SOURCE MATERIAL section start

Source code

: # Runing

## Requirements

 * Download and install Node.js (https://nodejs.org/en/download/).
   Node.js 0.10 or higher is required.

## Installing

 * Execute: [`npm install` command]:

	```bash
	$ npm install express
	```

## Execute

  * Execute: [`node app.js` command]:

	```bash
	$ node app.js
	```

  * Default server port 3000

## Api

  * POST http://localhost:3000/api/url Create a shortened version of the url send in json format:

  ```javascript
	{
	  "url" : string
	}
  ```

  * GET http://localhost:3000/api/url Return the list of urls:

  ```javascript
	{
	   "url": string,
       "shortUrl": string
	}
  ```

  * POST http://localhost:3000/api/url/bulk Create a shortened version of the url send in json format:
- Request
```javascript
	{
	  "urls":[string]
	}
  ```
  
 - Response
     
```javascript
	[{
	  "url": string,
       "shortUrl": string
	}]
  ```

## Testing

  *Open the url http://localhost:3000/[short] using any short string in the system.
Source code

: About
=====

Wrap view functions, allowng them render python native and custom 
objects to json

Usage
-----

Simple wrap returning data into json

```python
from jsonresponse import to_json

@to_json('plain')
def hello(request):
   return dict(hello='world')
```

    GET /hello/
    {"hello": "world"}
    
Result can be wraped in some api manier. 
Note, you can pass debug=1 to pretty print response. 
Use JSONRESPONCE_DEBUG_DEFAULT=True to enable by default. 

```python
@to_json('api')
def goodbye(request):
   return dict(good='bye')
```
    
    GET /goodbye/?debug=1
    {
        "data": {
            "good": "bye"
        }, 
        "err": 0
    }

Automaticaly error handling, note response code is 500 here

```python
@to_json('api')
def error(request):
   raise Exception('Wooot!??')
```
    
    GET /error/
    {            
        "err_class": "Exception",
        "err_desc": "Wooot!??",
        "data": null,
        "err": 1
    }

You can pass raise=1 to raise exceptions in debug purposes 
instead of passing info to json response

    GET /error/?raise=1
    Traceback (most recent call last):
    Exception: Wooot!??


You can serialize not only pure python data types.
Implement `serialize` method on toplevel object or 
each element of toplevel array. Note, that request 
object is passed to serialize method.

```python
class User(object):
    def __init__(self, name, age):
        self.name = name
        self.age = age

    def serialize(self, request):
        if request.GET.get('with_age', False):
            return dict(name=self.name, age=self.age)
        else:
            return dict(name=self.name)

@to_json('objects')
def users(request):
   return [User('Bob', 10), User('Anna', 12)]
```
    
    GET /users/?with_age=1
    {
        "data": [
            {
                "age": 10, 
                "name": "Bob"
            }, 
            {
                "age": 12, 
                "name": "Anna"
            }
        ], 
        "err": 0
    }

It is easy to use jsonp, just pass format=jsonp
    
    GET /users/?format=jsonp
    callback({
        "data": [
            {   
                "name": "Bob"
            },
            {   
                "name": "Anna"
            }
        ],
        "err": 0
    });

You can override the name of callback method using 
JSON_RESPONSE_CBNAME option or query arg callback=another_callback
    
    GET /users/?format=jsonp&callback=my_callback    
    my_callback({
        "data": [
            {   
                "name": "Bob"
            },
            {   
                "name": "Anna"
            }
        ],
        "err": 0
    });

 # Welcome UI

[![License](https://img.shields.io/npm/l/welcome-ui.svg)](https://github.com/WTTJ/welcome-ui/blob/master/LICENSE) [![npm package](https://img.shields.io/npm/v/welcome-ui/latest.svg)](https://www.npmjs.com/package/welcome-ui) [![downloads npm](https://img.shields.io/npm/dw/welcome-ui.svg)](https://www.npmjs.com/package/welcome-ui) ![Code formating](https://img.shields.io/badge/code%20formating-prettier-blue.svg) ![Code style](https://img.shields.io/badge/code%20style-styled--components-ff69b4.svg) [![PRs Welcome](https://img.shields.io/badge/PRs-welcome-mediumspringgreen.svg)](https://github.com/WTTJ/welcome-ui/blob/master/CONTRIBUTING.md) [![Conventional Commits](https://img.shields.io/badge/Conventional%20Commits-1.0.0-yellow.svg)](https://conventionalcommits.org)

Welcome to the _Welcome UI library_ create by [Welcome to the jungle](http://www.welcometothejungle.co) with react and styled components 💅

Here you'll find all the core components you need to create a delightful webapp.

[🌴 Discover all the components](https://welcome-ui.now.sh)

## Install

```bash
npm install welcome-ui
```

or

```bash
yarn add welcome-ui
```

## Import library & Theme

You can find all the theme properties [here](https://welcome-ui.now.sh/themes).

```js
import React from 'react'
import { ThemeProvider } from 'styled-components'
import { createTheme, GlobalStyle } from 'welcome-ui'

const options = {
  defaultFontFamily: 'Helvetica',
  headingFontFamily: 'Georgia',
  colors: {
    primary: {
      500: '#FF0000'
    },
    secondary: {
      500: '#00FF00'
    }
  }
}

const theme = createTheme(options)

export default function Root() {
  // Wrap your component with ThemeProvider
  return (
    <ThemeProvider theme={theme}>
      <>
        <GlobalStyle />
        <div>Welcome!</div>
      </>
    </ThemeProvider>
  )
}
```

SOURCE MATERIAL section end

◆ PROBLEM REQUIREMENTS:
Find each line above that contains "createTheme", and copy those lines.

◆ EXERCISE RESPONSE:
import { createTheme, GlobalStyle } from 'welcome-ui'
const theme = createTheme(options)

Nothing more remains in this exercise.